To get to the park known as “El Cantador” you can either take Calle de Pardo or approach from the direction of the grassy area known as “Los Pastitos”, just the other side of the Plaza de las Ranas. This park has been taken up by the townsfolk as a place to take the dog for its daily walk or to stroll with your partner, play with your kids, or just for some quiet down time. The park is a place where locals and visitors alike can enjoy the beautiful city of Guanajuato.
The park gets its name from an eighteenth century legend about a singer and musician named José Carpio, who lived in the area and was much sought-after to sing in serenades and gatherings. In 1898, the park was built from the designs of watchmaker and architect Luis Long, an Englishman who had settled in the city of León. In 1902 it was officially dubbed the “Porfirio Díaz” park, but for the townspeople, it has continued to be known as “El Jardín del Cantador” – the Singer’s Park.

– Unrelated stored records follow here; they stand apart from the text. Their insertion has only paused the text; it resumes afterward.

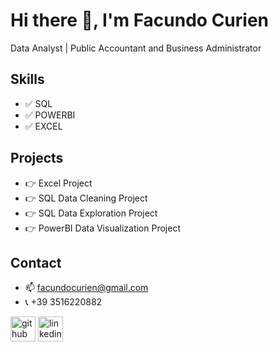 # Hi there 👋, I'm Facundo Curien
Data Analyst | Public Accountant and Business Administrator

## Skills
* ✅ SQL
* ✅ POWERBI
* ✅ EXCEL

## Projects
* 👉 Excel Project
* 👉 SQL Data Cleaning Project
* 👉 SQL Data Exploration Project
* 👉 PowerBI Data Visualization Project

## Contact
- 📫 facundocurien@gmail.com
- 📞 +39 3516220882


[<img src='https://cdn.jsdelivr.net/npm/simple-icons@3.0.1/icons/github.svg' alt='github' height='40'>](https://github.com/FacundoCurien)  [<img src='https://cdn.jsdelivr.net/npm/simple-icons@3.0.1/icons/linkedin.svg' alt='linkedin' height='40'>](https://www.linkedin.com/in/facundo-curien-data-analyst/)  
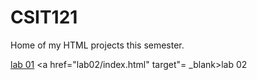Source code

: # CSIT121
Home of my HTML projects this semester. 

<a href="lab01/aboutme.html" target="_blank">lab 01</a>
<a href="lab02/index.html"  target"= _blank>lab 02</a>
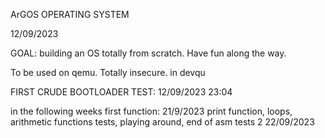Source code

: ArGOS OPERATING SYSTEM

12/09/2023

GOAL: building an OS totally from scratch. Have fun along the way.

To be used on qemu. Totally insecure. 
in devqu

FIRST CRUDE BOOTLOADER TEST: 12/09/2023 23:04

in the following weeks
first function: 21/9/2023
print function, loops, arithmetic functions tests, playing around, end of asm tests 2 22/09/2023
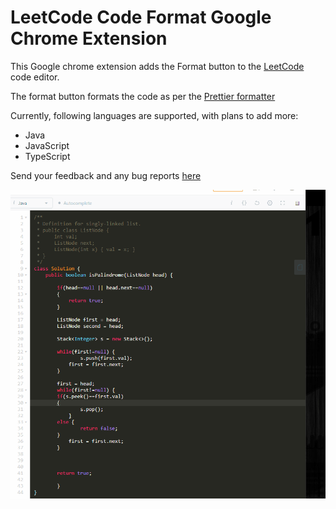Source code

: # LeetCode Code Format Google Chrome Extension

This Google chrome extension adds the Format button to the [LeetCode](https://leetcode.com/) code editor.

The format button formats the code as per the [Prettier
formatter](https://prettier.io/)

Currently, following languages are supported, with plans to add more:
* Java
* JavaScript
* TypeScript

Send your feedback and any bug reports [here](https://github.com/madhur/leetcode-format-chrome-extension/issues)

<img src="./images/format-demo.gif">


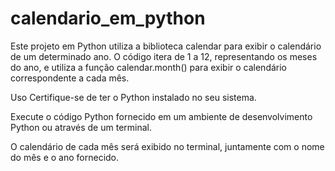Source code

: # calendario_em_python

Este projeto em Python utiliza a biblioteca calendar para exibir o calendário de um determinado ano. O código itera de 1 a 12, representando os meses do ano, e utiliza a função calendar.month() para exibir o calendário correspondente a cada mês.

Uso
Certifique-se de ter o Python instalado no seu sistema.

Execute o código Python fornecido em um ambiente de desenvolvimento Python ou através de um terminal.

O calendário de cada mês será exibido no terminal, juntamente com o nome do mês e o ano fornecido.

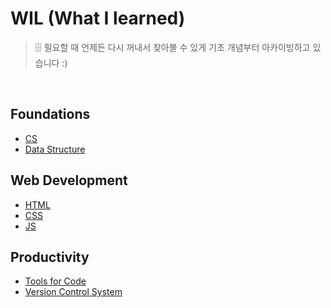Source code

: # WIL (What I learned)

> 🗄️ 필요할 때 언제든 다시 꺼내서 찾아볼 수 있게 기초 개념부터 아카이빙하고 있습니다 :)

<br>

## Foundations

- [CS](https://github.com/jacenam/WIL-archive/tree/main/Foundations/CS)
- [Data Structure](https://github.com/jacenam/WIL-archive/tree/main/Foundations/Data%20Structure)

## Web Development

- [HTML](https://github.com/jacenam/WIL-archive/tree/main/Web%20Development/HTML)
- [CSS](https://github.com/jacenam/WIL-archive/tree/main/Web%20Development/CSS)
- [JS](https://github.com/jacenam/WIL-archive/tree/main/Web%20Development/JS)

## Productivity

- [Tools for Code]()
- [Version Control System](https://github.com/jacenam/WIL-archive/blob/main/Productivity/Version-Control-System/README.md)

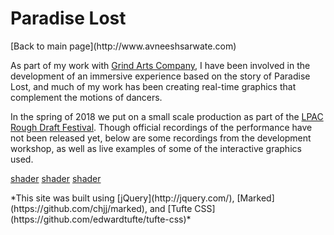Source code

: <b>Paradise Lost</b>
===============
<div>[Back to main page](http://www.avneeshsarwate.com)</div>


As part of my work with [Grind Arts Company](http://www.grindarts.com/), I have been involved in the development of an immersive experience based on the story of Paradise Lost, and much of my work has been creating real-time graphics that complement the motions of dancers.

In the spring of 2018 we put on a small scale production as part of the [LPAC Rough Draft Festival](http://www.lpac.nyc/rough-draft-2018). Though official recordings of the performance have not been released yet, below are some recordings from the development workshop, as well as live examples of some of the interactive graphics used. 

[shader](https://avneeshsarwate.github.io/The_Force/?ae_peanutButter6)
[shader](https://avneeshsarwate.github.io/The_Force/?ae_peanutButter7)
[shader](https://avneeshsarwate.github.io/The_Force/?ae_peanutButter0)


<footer>*This site was built using  [jQuery](http://jquery.com/), [Marked](https://github.com/chjj/marked), and [Tufte CSS](https://github.com/edwardtufte/tufte-css)*</footer>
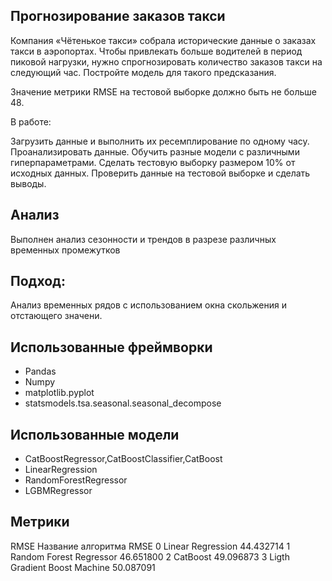 ## Прогнозирование заказов такси
Компания «Чётенькое такси» собрала исторические данные о заказах такси в аэропортах. Чтобы привлекать больше водителей в период пиковой нагрузки, нужно спрогнозировать количество заказов такси на следующий час. Постройте модель для такого предсказания.

Значение метрики RMSE на тестовой выборке должно быть не больше 48.

В работе:

Загрузить данные и выполнить их ресемплирование по одному часу.
Проанализировать данные.
Обучить разные модели с различными гиперпараметрами. Сделать тестовую выборку размером 10% от исходных данных.
Проверить данные на тестовой выборке и сделать выводы.
## Анализ
Выполнен анализ сезонности и трендов в разрезе различных временных промежутков
## Подход:
Анализ временных рядов с использованием окна скольжения и отстающего значени.
## Использованные фреймворки
* Pandas
* Numpy
* matplotlib.pyplot
* statsmodels.tsa.seasonal.seasonal_decompose
## Использованные модели
* CatBoostRegressor,CatBoostClassifier,CatBoost
* LinearRegression
* RandomForestRegressor
* LGBMRegressor
## Метрики
RMSE
Название алгоритма	RMSE
0	Linear Regression	44.432714
1	Random Forest Regressor	46.651800
2	CatBoost	49.096873
3	Ligth Gradient Boost Machine	50.087091
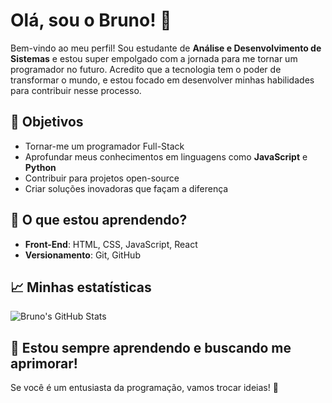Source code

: # Olá, sou o Bruno! 👋

Bem-vindo ao meu perfil! Sou estudante de **Análise e Desenvolvimento de Sistemas** e estou super empolgado com a jornada para me tornar um programador no futuro. Acredito que a tecnologia tem o poder de transformar o mundo, e estou focado em desenvolver minhas habilidades para contribuir nesse processo.

## 🚀 Objetivos

- Tornar-me um programador Full-Stack
- Aprofundar meus conhecimentos em linguagens como **JavaScript** e **Python**
- Contribuir para projetos open-source
- Criar soluções inovadoras que façam a diferença


## 🔧 O que estou aprendendo?

- **Front-End**: HTML, CSS, JavaScript, React
- **Versionamento**: Git, GitHub

## 📈 Minhas estatísticas

![Bruno's GitHub Stats](https://github-readme-stats.vercel.app/api?username=brunomaciel10&show_icons=true&hide_title=true&hide=prs&count_private=true&theme=radical)

## 🌱 Estou sempre aprendendo e buscando me aprimorar!

Se você é um entusiasta da programação, vamos trocar ideias! 💬

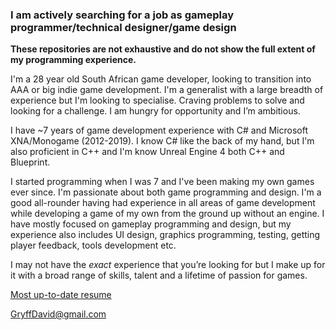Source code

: ### I am actively searching for a job as gameplay programmer/technical designer/game design
**These repositories are not exhaustive and do not show the full extent of my programming experience.**

I'm a 28 year old South African game developer, looking to transition into AAA or big indie game development. I'm a generalist with a large breadth of experience but I'm looking to specialise. Craving problems to solve and looking for a challenge. I am hungry for opportunity and I’m ambitious. 

I have ~7 years of game development experience with C# and Microsoft XNA/Monogame (2012-2019). I know C# like the back of my hand, but I'm also proficient in C++ and I'm know Unreal Engine 4 both C++ and Blueprint.

I started programming when I was 7 and I've been making my own games ever since. I'm passionate about both game programming and design. I'm a good all-rounder having had experience in all areas of game development while developing a game of my own from the ground up without an engine. I have mostly focused on gameplay programming and design, but my experience also includes UI design, graphics programming, testing, getting player feedback, tools development etc. 

I may not have the *exact* experience that you’re looking for but I make up for it with a broad range of skills, talent and a lifetime of passion for games.

[Most up-to-date resume](https://docs.google.com/document/d/1loCV6zuU1_Zv748Dn1iJ99U1C_rtRbIplHUrjvhGUUw/)

GryffDavid@gmail.com


<!--
**GryffDavid/gryffdavid** is a ✨ _special_ ✨ repository because its `README.md` (this file) appears on your GitHub profile.

Here are some ideas to get you started:

- 🔭 I’m currently working on ...
- 🌱 I’m currently learning ...
- 👯 I’m looking to collaborate on ...
- 🤔 I’m looking for help with ...
- 💬 Ask me about ...
- 📫 How to reach me: ...
- 😄 Pronouns: ...
- ⚡ Fun fact: ...
-->
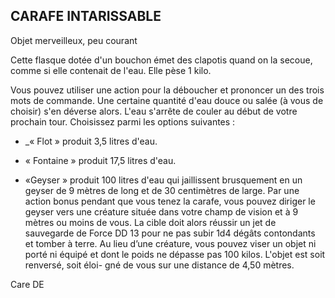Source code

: ## CARAFE INTARISSABLE

Objet merveilleux, peu courant

Cette flasque dotée d'un bouchon émet des clapotis quand on
la secoue, comme si elle contenait de l'eau. Elle pèse 1 kilo.

Vous pouvez utiliser une action pour la déboucher et
prononcer un des trois mots de commande. Une certaine
quantité d'eau douce ou salée (à vous de choisir) s'en déverse
alors. L'eau s'arrête de couler au début de votre prochain
tour. Choisissez parmi les options suivantes :

+ _« Flot » produit 3,5 litres d'eau.

+ « Fontaine » produit 17,5 litres d'eau.

+ «Geyser » produit 100 litres d'eau qui jaillissent
brusquement en un geyser de 9 mètres de long et de 30
centimètres de large. Par une action bonus pendant que
vous tenez la carafe, vous pouvez diriger le geyser vers une
créature située dans votre champ de vision et à 9 mètres
ou moins de vous. La cible doit alors réussir un jet de
sauvegarde de Force DD 13 pour ne pas subir 1d4 dégâts
contondants et tomber à terre. Au lieu d’une créature, vous
pouvez viser un objet ni porté ni équipé et dont le poids ne
dépasse pas 100 kilos. L'objet est soit renversé, soit éloi-
gné de vous sur une distance de 4,50 mètres.

Care DE
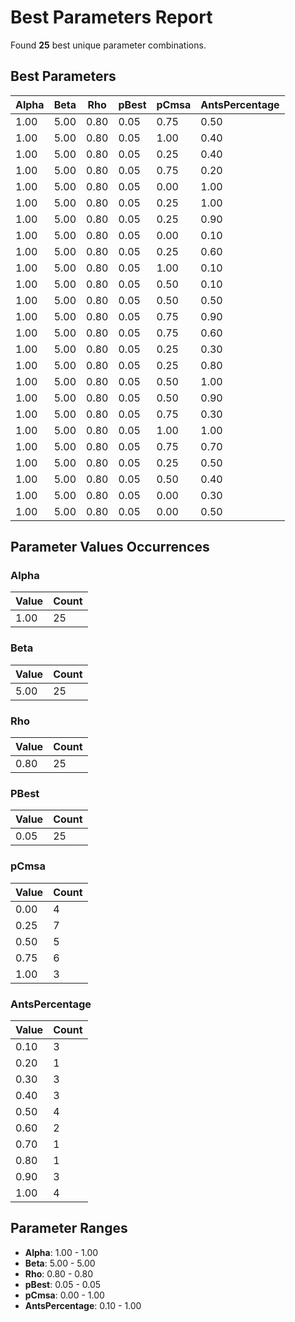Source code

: # Best Parameters Report

Found **25** best unique parameter combinations.

## Best Parameters

| Alpha | Beta | Rho | pBest | pCmsa | AntsPercentage |
|-------|------|-----|-------|-------|----------------|
| 1.00 | 5.00 | 0.80 | 0.05 | 0.75 | 0.50 |
| 1.00 | 5.00 | 0.80 | 0.05 | 1.00 | 0.40 |
| 1.00 | 5.00 | 0.80 | 0.05 | 0.25 | 0.40 |
| 1.00 | 5.00 | 0.80 | 0.05 | 0.75 | 0.20 |
| 1.00 | 5.00 | 0.80 | 0.05 | 0.00 | 1.00 |
| 1.00 | 5.00 | 0.80 | 0.05 | 0.25 | 1.00 |
| 1.00 | 5.00 | 0.80 | 0.05 | 0.25 | 0.90 |
| 1.00 | 5.00 | 0.80 | 0.05 | 0.00 | 0.10 |
| 1.00 | 5.00 | 0.80 | 0.05 | 0.25 | 0.60 |
| 1.00 | 5.00 | 0.80 | 0.05 | 1.00 | 0.10 |
| 1.00 | 5.00 | 0.80 | 0.05 | 0.50 | 0.10 |
| 1.00 | 5.00 | 0.80 | 0.05 | 0.50 | 0.50 |
| 1.00 | 5.00 | 0.80 | 0.05 | 0.75 | 0.90 |
| 1.00 | 5.00 | 0.80 | 0.05 | 0.75 | 0.60 |
| 1.00 | 5.00 | 0.80 | 0.05 | 0.25 | 0.30 |
| 1.00 | 5.00 | 0.80 | 0.05 | 0.25 | 0.80 |
| 1.00 | 5.00 | 0.80 | 0.05 | 0.50 | 1.00 |
| 1.00 | 5.00 | 0.80 | 0.05 | 0.50 | 0.90 |
| 1.00 | 5.00 | 0.80 | 0.05 | 0.75 | 0.30 |
| 1.00 | 5.00 | 0.80 | 0.05 | 1.00 | 1.00 |
| 1.00 | 5.00 | 0.80 | 0.05 | 0.75 | 0.70 |
| 1.00 | 5.00 | 0.80 | 0.05 | 0.25 | 0.50 |
| 1.00 | 5.00 | 0.80 | 0.05 | 0.50 | 0.40 |
| 1.00 | 5.00 | 0.80 | 0.05 | 0.00 | 0.30 |
| 1.00 | 5.00 | 0.80 | 0.05 | 0.00 | 0.50 |

## Parameter Values Occurrences

### Alpha

| Value | Count |
|-------|-------|
| 1.00 | 25 |

### Beta

| Value | Count |
|-------|-------|
| 5.00 | 25 |

### Rho

| Value | Count |
|-------|-------|
| 0.80 | 25 |

### PBest

| Value | Count |
|-------|-------|
| 0.05 | 25 |

### pCmsa

| Value | Count |
|-------|-------|
| 0.00 | 4 |
| 0.25 | 7 |
| 0.50 | 5 |
| 0.75 | 6 |
| 1.00 | 3 |

### AntsPercentage

| Value | Count |
|-------|-------|
| 0.10 | 3 |
| 0.20 | 1 |
| 0.30 | 3 |
| 0.40 | 3 |
| 0.50 | 4 |
| 0.60 | 2 |
| 0.70 | 1 |
| 0.80 | 1 |
| 0.90 | 3 |
| 1.00 | 4 |

## Parameter Ranges

- **Alpha**: 1.00 - 1.00
- **Beta**: 5.00 - 5.00
- **Rho**: 0.80 - 0.80
- **pBest**: 0.05 - 0.05
- **pCmsa**: 0.00 - 1.00
- **AntsPercentage**: 0.10 - 1.00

The park is surrounded by a set of railings separated by pillars of green sandstone. It has four gates – one at either end and two side entrances. In the center sits a bandstand whose roof is supported by eight striated pillars topped by doric capitals. The bandstand is ringed by four fountains and two more fountains decorate the park’s broad paths.
For the Bicentenary celebrations in 2010, the park was renovated and decorated with busts of illustrious Guanajuato figures such as Jorge Ibargüengoitia, Ponciano Aguilar Frías, Florencio Antillón, Josefa Teresa de Busto y Moya, José Chávez Morado, Enrique Ruelas Espinosa, Armando Carrillo Olivares, José María Belaunzarán, Alfredo Dugés, Agustín Lanuza Romero, Manuel Leal Guerrero, Isauro Rionda Arreguín, Lucio Marmolejo, Sóstenes Rocha, Euquerio Guerrero López, Antonia del Moral and José Mariano Sardaneta y Llorente, and more besides! Now, all gathered together, they are an important reminder of these figures from Guanajuato’s past, here in the Jardín del Cantador.